Chicken heart and gizzard curry bunny chow
                
Prep time
30min                        
Cook time
1h                        
Serves
4                        
Try this popular Indian South African fast-food dish filled with a fragrant chicken heart and gizzard curry.
Ingredients:
- 500g chicken hearts
 - 500g chicken gizzards, cleaned and trimmed
 - 2 Tbsp (30ml) vegetable oil
 - 1 large onion, finely chopped
 - 3 cloves garlic, minced
 - 1 Tbsp (15ml) ginger, minced
 - 2 Tbsp (30ml) curry powder (or garam masala)

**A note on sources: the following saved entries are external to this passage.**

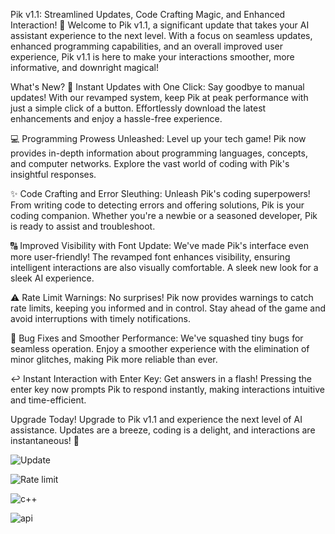 Pik v1.1: Streamlined Updates, Code Crafting Magic, and Enhanced Interaction! 🚀
Welcome to Pik v1.1, a significant update that takes your AI assistant experience to the next level. With a focus on seamless updates, enhanced programming capabilities, and an overall improved user experience, Pik v1.1 is here to make your interactions smoother, more informative, and downright magical!

What's New?
🔄 Instant Updates with One Click:
Say goodbye to manual updates! With our revamped system, keep Pik at peak performance with just a simple click of a button. Effortlessly download the latest enhancements and enjoy a hassle-free experience.

💻 Programming Prowess Unleashed:
Level up your tech game! Pik now provides in-depth information about programming languages, concepts, and computer networks. Explore the vast world of coding with Pik's insightful responses.

✨ Code Crafting and Error Sleuthing:
Unleash Pik's coding superpowers! From writing code to detecting errors and offering solutions, Pik is your coding companion. Whether you're a newbie or a seasoned developer, Pik is ready to assist and troubleshoot.

🔠 Improved Visibility with Font Update:
We've made Pik's interface even more user-friendly! The revamped font enhances visibility, ensuring intelligent interactions are also visually comfortable. A sleek new look for a sleek AI experience.

⚠️ Rate Limit Warnings:
No surprises! Pik now provides warnings to catch rate limits, keeping you informed and in control. Stay ahead of the game and avoid interruptions with timely notifications.

🐛 Bug Fixes and Smoother Performance:
We've squashed tiny bugs for seamless operation. Enjoy a smoother experience with the elimination of minor glitches, making Pik more reliable than ever.

↩️ Instant Interaction with Enter Key:
Get answers in a flash! Pressing the enter key now prompts Pik to respond instantly, making interactions intuitive and time-efficient.

Upgrade Today!
Upgrade to Pik v1.1 and experience the next level of AI assistance. Updates are a breeze, coding is a delight, and interactions are instantaneous! 🌟


![Update](https://github.com/OwenOrcan/Pik/assets/144565916/a43628c2-f65a-4050-aa29-fc1f28157fea)


![Rate limit](https://github.com/OwenOrcan/Pik/assets/144565916/b0f1a4d5-27d8-4d6c-a81e-2cf95de7226c)


![c++](https://github.com/OwenOrcan/Pik/assets/144565916/ef111691-9777-4959-962d-884e0614af73)


![api](https://github.com/OwenOrcan/Pik/assets/144565916/55b3ddf7-b1a2-493c-b466-018c2b64c6ad)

 - 1 tsp (5ml) ground cumin
 - 1 tsp (5ml) ground coriander
 - 1 tsp (5ml) turmeric powder
 - 1 tsp (5ml) paprika
 - 2 tomatoes, diced
 - ½ cup (125ml) chicken stock
 - Salt and pepper to taste
 - Fresh coriander for garnish
 
- 1-2 uncut white loaves
 - ¼ cup (60ml) margarine
 - 1 tsp (5ml) garlic powder or crushed fresh garlic
 - 1 Tbsp (15ml) freshly chopped parsley
 - Salt and pepper
 
Method:
- Rinse the chicken hearts and gizzards thoroughly. If the gizzards are large, cut them into smaller pieces.
 - Boil the gizzards in a pot of water for about 30-40 minutes to soften them. Drain and set aside.
 - Heat the oil in a medium saucepan or pan over medium heat. Add the onions and cook until softened about 5-7 minutes. Add the garlic and ginger, and sauté for another minute.
 - Stir in the curry powder, cumin, coriander, turmeric, and paprika. Cook the spices for 1-2 minutes until fragrant.
 - Stir in the diced tomatoes and cook until they break down about 5 minutes.
 - Add the pre-boiled gizzards and chicken hearts to the pan. Mix well to coat them with the spice mixture.
 - Add the chicken stock. Bring the mixture to a simmer, reduce the heat, and let it cook uncovered for 20-25 minutes, or until the sauce thickens and the meat is tender. Season with salt and pepper to taste.
 - To make the garlic loaves, mix the margarine, parsley and garlic salt.
 - Cut the bread into your desired portion size (either in halves or quarters). Then spread the sides of the loaves with garlic margarine. Toast the sides of the loaves in a pan until golden.
 - Carefully break or cut the soft middle parts out of the bread and fill with curry. Serve.